Start of Records for this task
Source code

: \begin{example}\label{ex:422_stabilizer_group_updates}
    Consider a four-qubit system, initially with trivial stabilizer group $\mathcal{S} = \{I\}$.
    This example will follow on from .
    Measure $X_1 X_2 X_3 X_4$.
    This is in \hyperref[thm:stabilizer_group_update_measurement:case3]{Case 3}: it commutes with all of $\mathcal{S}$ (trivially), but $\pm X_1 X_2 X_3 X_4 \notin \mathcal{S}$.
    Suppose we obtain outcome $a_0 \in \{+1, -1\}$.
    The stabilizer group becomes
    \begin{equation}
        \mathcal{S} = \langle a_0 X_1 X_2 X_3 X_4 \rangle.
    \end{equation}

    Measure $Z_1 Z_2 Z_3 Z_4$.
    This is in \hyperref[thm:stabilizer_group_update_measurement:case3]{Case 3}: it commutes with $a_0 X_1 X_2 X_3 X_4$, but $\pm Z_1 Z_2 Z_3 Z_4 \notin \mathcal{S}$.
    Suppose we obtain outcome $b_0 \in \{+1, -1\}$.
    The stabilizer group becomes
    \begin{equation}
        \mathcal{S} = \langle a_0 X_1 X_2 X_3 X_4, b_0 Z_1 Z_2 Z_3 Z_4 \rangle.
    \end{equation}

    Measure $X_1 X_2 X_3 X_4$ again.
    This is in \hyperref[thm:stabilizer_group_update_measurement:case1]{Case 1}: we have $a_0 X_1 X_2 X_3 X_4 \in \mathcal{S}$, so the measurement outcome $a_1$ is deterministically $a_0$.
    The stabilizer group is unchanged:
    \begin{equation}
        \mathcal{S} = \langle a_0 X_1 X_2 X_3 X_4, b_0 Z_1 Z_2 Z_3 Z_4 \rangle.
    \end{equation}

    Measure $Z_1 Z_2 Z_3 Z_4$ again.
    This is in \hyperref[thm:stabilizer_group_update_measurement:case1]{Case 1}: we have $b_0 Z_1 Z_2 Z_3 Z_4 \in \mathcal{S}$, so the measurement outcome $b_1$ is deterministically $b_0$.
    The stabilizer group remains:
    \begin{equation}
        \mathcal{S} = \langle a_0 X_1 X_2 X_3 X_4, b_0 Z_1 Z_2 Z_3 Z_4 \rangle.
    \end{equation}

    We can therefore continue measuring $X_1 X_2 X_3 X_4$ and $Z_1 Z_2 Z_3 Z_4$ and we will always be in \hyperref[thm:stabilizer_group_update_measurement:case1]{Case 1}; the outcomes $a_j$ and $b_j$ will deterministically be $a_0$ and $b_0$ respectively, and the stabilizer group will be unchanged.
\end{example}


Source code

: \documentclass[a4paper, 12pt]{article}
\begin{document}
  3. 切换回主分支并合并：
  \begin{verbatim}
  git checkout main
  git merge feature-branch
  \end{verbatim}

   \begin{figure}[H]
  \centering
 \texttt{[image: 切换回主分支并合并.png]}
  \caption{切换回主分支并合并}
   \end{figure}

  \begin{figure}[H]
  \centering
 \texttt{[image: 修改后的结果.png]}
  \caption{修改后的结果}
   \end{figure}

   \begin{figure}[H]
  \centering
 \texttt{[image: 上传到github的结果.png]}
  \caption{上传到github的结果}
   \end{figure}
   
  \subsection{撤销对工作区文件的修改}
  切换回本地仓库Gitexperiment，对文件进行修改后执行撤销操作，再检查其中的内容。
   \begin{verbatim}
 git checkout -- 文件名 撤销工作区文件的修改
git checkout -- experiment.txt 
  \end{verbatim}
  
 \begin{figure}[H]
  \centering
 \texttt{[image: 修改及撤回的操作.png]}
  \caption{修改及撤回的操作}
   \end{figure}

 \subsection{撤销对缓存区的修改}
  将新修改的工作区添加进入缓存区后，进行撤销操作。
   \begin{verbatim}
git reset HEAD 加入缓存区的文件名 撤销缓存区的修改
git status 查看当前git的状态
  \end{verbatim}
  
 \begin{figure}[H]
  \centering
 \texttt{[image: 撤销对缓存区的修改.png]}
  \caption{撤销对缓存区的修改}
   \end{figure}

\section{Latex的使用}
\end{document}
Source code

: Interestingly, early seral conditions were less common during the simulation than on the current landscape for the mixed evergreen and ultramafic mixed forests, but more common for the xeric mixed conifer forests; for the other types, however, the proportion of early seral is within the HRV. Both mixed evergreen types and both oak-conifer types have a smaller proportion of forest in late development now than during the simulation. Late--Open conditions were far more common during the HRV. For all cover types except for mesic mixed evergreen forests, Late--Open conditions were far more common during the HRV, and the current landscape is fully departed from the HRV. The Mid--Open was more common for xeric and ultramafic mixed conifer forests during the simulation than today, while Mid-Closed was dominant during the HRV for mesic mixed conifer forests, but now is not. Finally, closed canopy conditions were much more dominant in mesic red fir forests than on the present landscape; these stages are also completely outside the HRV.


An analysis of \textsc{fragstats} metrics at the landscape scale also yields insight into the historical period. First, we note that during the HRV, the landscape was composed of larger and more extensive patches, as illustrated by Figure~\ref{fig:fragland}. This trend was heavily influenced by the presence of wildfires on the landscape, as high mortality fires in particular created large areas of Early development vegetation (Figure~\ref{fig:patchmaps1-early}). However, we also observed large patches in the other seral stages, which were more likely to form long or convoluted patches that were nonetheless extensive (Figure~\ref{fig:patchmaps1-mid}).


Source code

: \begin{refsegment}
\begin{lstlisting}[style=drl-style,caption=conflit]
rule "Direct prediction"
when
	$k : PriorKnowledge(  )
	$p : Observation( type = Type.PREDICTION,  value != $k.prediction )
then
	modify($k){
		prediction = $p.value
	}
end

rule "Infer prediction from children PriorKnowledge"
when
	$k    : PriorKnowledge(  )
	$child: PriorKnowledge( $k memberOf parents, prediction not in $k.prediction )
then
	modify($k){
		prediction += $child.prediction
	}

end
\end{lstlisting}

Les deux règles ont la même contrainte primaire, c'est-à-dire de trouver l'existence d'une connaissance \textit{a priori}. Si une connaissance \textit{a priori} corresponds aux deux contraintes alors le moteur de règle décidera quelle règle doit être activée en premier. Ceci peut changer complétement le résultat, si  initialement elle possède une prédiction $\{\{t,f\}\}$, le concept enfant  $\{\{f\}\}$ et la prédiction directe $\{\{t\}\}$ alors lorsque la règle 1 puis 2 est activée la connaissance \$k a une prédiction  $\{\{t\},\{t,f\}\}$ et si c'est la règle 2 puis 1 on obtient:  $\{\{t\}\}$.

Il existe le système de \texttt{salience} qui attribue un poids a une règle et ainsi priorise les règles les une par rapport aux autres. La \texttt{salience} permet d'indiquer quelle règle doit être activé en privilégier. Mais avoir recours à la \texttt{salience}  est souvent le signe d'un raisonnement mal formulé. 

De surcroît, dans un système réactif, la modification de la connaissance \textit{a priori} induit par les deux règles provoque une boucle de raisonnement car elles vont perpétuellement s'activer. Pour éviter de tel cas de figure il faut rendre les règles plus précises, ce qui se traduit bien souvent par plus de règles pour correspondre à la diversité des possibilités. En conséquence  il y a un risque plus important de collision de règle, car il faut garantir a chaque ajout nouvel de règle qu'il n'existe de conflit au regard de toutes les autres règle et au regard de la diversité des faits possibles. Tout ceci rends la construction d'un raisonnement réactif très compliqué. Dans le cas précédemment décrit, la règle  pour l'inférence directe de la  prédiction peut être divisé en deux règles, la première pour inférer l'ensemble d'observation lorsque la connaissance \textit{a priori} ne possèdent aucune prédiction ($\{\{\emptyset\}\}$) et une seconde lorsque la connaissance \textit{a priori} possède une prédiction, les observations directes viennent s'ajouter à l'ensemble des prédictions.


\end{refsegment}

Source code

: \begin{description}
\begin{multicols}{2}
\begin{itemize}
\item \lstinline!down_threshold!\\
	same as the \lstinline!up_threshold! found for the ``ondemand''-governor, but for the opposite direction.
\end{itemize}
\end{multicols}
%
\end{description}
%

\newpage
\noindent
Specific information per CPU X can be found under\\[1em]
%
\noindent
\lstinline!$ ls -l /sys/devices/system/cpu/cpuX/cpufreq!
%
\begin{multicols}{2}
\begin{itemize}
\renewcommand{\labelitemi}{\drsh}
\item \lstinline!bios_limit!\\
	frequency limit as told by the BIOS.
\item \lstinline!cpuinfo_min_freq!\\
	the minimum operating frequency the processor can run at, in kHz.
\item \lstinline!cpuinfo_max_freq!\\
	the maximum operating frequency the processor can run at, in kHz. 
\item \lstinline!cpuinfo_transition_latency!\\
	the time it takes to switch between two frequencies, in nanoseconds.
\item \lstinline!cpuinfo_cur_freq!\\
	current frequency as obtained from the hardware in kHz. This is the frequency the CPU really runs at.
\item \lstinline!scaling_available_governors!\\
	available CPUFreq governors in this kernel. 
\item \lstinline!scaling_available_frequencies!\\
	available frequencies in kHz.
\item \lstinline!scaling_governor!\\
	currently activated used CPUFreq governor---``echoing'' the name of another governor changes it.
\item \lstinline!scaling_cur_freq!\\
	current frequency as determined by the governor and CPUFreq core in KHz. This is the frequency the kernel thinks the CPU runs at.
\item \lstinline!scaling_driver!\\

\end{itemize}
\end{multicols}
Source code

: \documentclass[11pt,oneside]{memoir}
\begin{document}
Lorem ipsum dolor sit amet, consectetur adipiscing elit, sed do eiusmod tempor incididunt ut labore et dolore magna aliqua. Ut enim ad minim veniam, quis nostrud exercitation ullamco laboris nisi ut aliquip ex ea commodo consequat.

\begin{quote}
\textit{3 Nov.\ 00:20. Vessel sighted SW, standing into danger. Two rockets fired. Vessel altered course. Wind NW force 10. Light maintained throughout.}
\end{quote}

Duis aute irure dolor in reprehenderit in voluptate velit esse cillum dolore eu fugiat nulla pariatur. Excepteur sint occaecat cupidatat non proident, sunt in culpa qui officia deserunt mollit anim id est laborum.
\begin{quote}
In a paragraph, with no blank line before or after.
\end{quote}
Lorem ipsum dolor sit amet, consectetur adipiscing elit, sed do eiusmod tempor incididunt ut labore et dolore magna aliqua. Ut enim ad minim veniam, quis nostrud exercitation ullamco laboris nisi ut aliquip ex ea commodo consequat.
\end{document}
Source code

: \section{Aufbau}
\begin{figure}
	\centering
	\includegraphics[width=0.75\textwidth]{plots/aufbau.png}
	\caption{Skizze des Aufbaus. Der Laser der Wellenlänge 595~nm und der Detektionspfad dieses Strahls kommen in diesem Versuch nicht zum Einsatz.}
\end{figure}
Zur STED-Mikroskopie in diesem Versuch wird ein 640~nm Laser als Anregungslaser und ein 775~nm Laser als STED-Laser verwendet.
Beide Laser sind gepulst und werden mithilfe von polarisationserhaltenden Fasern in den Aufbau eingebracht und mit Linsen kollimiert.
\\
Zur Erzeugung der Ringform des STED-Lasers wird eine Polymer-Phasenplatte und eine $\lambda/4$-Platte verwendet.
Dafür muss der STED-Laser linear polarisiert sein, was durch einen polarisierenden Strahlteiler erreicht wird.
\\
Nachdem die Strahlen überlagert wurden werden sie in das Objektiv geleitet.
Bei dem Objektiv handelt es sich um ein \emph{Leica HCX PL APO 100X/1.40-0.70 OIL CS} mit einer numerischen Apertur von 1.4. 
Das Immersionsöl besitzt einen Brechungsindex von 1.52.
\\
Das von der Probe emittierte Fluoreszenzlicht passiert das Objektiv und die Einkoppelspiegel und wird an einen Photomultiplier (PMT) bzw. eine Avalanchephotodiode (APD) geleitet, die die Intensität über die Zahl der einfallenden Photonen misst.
End of Records for this task
What the task asks:
Would you please copy, word for word, everything above from the line containing "git checkout -- 文件名 撤销工作区文件的修改" down to the line containing "outside the HRV.", those two lines included?

Exercise output:
 git checkout -- 文件名 撤销工作区文件的修改
git checkout -- experiment.txt 
  \end{verbatim}
  
 \begin{figure}[H]
  \centering
 \texttt{[image: 修改及撤回的操作.png]}
  \caption{修改及撤回的操作}
   \end{figure}

 \subsection{撤销对缓存区的修改}
  将新修改的工作区添加进入缓存区后，进行撤销操作。
   \begin{verbatim}
git reset HEAD 加入缓存区的文件名 撤销缓存区的修改
git status 查看当前git的状态
  \end{verbatim}
  
 \begin{figure}[H]
  \centering
 \texttt{[image: 撤销对缓存区的修改.png]}
  \caption{撤销对缓存区的修改}
   \end{figure}

\section{Latex的使用}
\end{document}
Source code

: Interestingly, early seral conditions were less common during the simulation than on the current landscape for the mixed evergreen and ultramafic mixed forests, but more common for the xeric mixed conifer forests; for the other types, however, the proportion of early seral is within the HRV. Both mixed evergreen types and both oak-conifer types have a smaller proportion of forest in late development now than during the simulation. Late--Open conditions were far more common during the HRV. For all cover types except for mesic mixed evergreen forests, Late--Open conditions were far more common during the HRV, and the current landscape is fully departed from the HRV. The Mid--Open was more common for xeric and ultramafic mixed conifer forests during the simulation than today, while Mid-Closed was dominant during the HRV for mesic mixed conifer forests, but now is not. Finally, closed canopy conditions were much more dominant in mesic red fir forests than on the present landscape; these stages are also completely outside the HRV.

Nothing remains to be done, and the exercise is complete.